Exercise goal |
If a line in the material below has the word "itemize", copy it.

Records for processing |
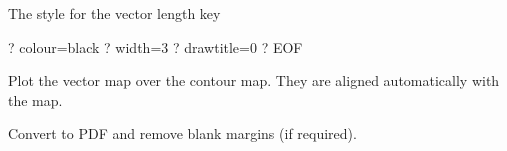 The style for the vector length key

\begin{terminalv}
?   colour=black
?   width=3
?   drawtitle=0
? EOF
\end{terminalv}


Plot the vector map over the contour map. They are aligned automatically with the map.

\begin{terminalv}
\end{terminalv}


Convert to PDF and remove blank margins (if required).

\begin{terminalv}
\end{terminalv}
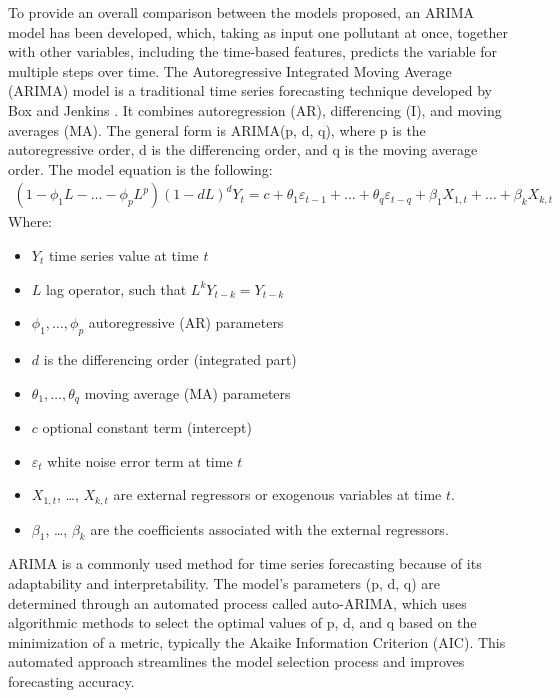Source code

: To provide an overall comparison between the models proposed, an ARIMA model has been developed, which, taking as input one pollutant at once, together with other variables, including the time-based features, predicts the variable for multiple steps over time. 
The Autoregressive Integrated Moving Average (ARIMA) model is a traditional time series forecasting technique developed by Box and Jenkins \cite{box1970time}. It combines autoregression (AR), differencing (I), and moving averages (MA). The general form is ARIMA(p, d, q), where p is the autoregressive order, d is the differencing order, and q is the moving average order. The model equation is the following:
\begin{align*}
(1 - \phi_1 L - \dots - \phi_p L^p)(1 - dL)^d Y_t = c + \theta_1 \varepsilon_{t-1} + \dots + \theta_q \varepsilon_{t-q} + \beta_1 X_{1,t} + \dots + \beta_k X_{k,t}
\end{align*}
Where: 
\begin{itemize}[leftmargin=*, noitemsep]
    \item[] $Y_t$ time series value at time $t$
    \item[] $L$ lag operator, such that $L^k Y_{t-k} = Y_{t-k}$ 
    \item[] $\phi_1, \dots ,  \phi_p$ autoregressive (AR) parameters
    \item[] $d$ is the differencing order (integrated part)
    \item[] $\theta_1, \dots , \theta_q$ moving average (MA) parameters
    \item[] $c$ optional constant term (intercept)
    \item[] $\varepsilon_t$ white noise error term at time $t$
    \item[] $X_{1,t}$, \dots, $X_{k,t}$ are external regressors or exogenous variables at time $t$. 
    \item[] $\beta_1$, \dots, $\beta_k$ are the coefficients associated with the external regressors.
\end{itemize}



ARIMA is a commonly used method for time series forecasting because of its adaptability and interpretability. The model's parameters (p, d, q) are determined through an automated process called auto-ARIMA, which uses algorithmic methods to select the optimal values of p, d, and q based on the minimization of a metric, typically the Akaike Information Criterion (AIC). This automated approach streamlines the model selection process and improves forecasting accuracy.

Answer to this problem |
\begin{itemize}[leftmargin=*, noitemsep]
\end{itemize}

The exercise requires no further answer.